Giuseppe Verdi, libretto by Salvatore Cammarano, based on Kabale und Liebe (Intrigue and Love) by Friedrich Schiller
Met on Demand
Metropolitan Opera House, New York
Giuseppe Verdi’s Luisa Miller, a major transitional point in his career, premièred in Naples in 1849. Salvatore Camarano’s libretto is based on Schiller’s 1784 play Kabale und Liebe (Intrigue and Love).
Elijah Moshinsky’s production, conducted by Bertrand de Billy, at the Met, New York in 2018, has a superb cast, headed by Sonya Yoncheva and Piotr Beczala, both in thrilling voice. The dramatic intensity is totally gripping right up to the very drawn-out death by poison climax.

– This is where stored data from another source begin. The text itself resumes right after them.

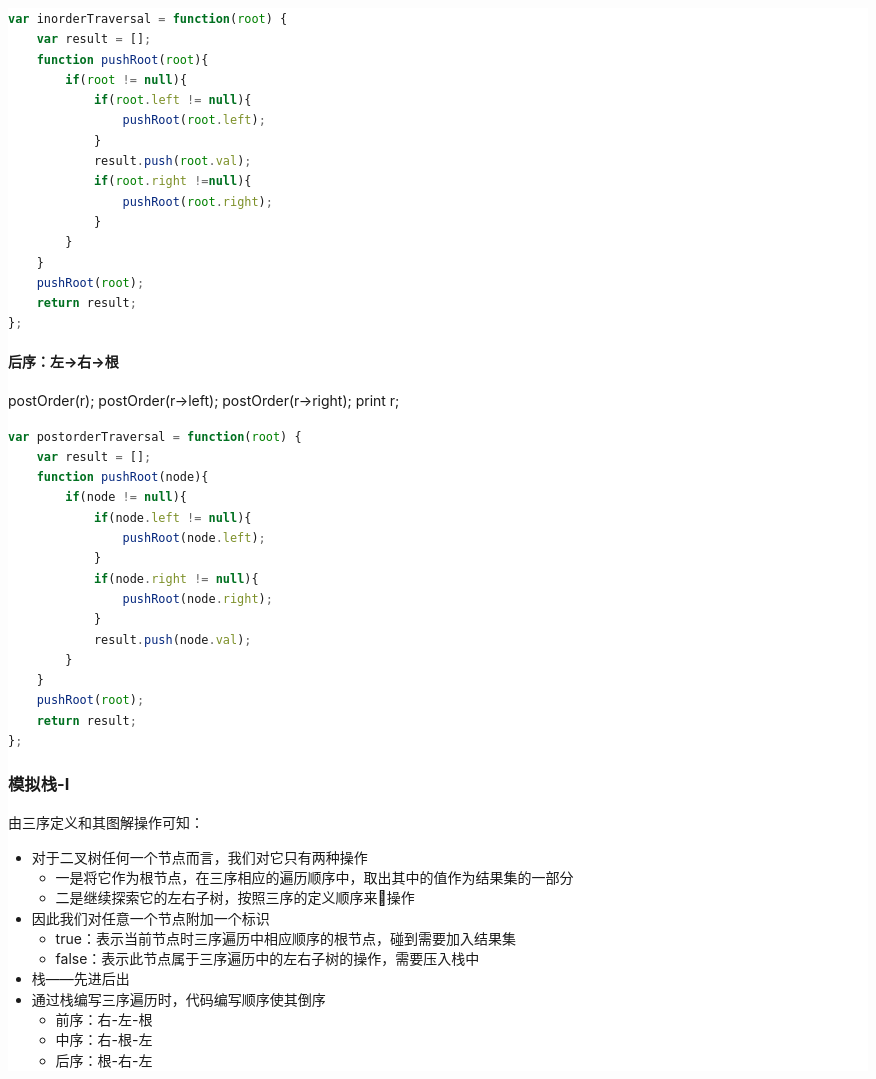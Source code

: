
 ```js
var inorderTraversal = function(root) {
    var result = [];
    function pushRoot(root){
        if(root != null){
            if(root.left != null){
                pushRoot(root.left);
            }
            result.push(root.val);
            if(root.right !=null){
                pushRoot(root.right);
            }
        }
    }
    pushRoot(root);
    return result;
};
```

#### 后序：左->右->根

postOrder(r);
    postOrder(r->left);
    postOrder(r->right);
    print r;

```js
var postorderTraversal = function(root) {
    var result = [];
    function pushRoot(node){
        if(node != null){
            if(node.left != null){
                pushRoot(node.left);
            }
            if(node.right != null){
                pushRoot(node.right);
            } 
            result.push(node.val);
        }
    }
    pushRoot(root);
    return result;
};
```

### 模拟栈-I

由三序定义和其图解操作可知：

* 对于二叉树任何一个节点而言，我们对它只有两种操作
    * 一是将它作为根节点，在三序相应的遍历顺序中，取出其中的值作为结果集的一部分
    * 二是继续探索它的左右子树，按照三序的定义顺序来操作
* 因此我们对任意一个节点附加一个标识
    * true：表示当前节点时三序遍历中相应顺序的根节点，碰到需要加入结果集
    * false：表示此节点属于三序遍历中的左右子树的操作，需要压入栈中
* 栈——先进后出
* 通过栈编写三序遍历时，代码编写顺序使其倒序
    * 前序：右-左-根
    * 中序：右-根-左
    * 后序：根-右-左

Luisa, a village maiden (Sonya Yoncheva), is in love with Rodolfo (Piotr Beczala) and thinks he is a commoner like herself; only to discover he is the son of Count Walter (Alexander Vinogradov), the local feudal lord, and forced to marry a widowed Duchess against his will.
There is a fine scene when Rodolfo tells the Duchess he loves another. “Don’t expect pity from a jealous woman,” she replies. “Rejected love brings fury.”

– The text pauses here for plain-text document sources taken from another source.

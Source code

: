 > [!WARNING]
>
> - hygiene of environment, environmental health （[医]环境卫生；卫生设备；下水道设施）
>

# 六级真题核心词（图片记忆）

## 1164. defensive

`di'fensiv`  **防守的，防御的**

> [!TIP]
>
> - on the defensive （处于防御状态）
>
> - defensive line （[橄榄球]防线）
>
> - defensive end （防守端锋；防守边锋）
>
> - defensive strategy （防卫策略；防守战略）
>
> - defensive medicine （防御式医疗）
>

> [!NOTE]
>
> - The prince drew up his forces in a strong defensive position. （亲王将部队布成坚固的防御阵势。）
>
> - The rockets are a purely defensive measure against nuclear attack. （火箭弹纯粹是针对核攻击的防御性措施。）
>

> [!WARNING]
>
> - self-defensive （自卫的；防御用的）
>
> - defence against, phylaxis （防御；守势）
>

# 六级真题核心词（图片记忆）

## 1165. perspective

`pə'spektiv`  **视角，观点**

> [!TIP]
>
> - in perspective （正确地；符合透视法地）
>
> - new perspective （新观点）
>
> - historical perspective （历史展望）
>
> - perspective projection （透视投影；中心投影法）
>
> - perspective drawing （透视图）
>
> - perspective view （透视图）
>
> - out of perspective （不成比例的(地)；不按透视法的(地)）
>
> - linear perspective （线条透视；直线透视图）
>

The Count arrests Luisa and her father. Wurm (Dmitry Belosselskiy), who is employed by the Count, tells her the only way to save her father’s life is to write a letter in which she makes it clear she loves Wurm and never loved Rodolfo.

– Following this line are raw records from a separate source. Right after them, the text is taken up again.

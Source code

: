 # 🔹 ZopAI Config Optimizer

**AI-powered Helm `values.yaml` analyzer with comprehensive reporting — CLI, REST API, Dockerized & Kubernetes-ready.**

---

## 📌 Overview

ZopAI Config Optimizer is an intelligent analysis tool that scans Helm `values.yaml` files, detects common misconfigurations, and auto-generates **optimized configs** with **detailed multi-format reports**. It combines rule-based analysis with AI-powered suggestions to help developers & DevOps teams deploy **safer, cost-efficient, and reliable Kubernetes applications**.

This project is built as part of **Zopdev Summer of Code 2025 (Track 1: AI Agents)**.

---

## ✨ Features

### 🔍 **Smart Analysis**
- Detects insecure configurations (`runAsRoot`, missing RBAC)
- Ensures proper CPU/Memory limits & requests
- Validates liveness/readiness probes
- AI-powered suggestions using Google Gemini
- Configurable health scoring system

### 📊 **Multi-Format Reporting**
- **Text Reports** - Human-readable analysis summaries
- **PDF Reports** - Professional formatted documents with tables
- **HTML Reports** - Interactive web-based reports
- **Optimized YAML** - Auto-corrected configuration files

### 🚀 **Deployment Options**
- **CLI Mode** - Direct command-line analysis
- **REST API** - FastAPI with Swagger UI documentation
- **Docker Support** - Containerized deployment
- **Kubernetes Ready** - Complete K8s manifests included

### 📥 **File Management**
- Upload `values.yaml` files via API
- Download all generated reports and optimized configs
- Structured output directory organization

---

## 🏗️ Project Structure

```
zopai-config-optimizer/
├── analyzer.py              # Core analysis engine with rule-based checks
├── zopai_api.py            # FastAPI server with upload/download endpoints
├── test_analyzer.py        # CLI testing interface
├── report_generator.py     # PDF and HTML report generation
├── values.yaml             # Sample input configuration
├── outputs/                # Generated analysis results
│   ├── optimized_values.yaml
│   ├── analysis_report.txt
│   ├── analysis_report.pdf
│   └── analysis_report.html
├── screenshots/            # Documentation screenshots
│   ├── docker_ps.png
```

Father-daughter relationships are Verdi’s forte. Plácido Domingo (five decades at The Met, during which he sang 18 Verdi roles) brings the gravitas needed for the paternal torment and the paternal love he has for Luisa.
There’s excitement when the Count and the odious Wurm realize a murder they committed long ago is going to go public. The most famous single number, a lyrical lament of great beauty, excellently delivered by Beczala after Rodolfo has read Luisa’s letter and believes her betrayal to be true, wins the loudest applause.
I enjoyed the performance enormously. I am surprised the opera is not performed more often. Luisa Miller is one of Verdi’s best. The melodrama has real force.
There are a number of ways of tapping into this opera and others at will. The Met Opera on Demand service offers annual ($149.99) and monthly ($14.99) subscriptions as well as a one-off payment ($4.99) for those who have limited time or only want to watch the occasional opera.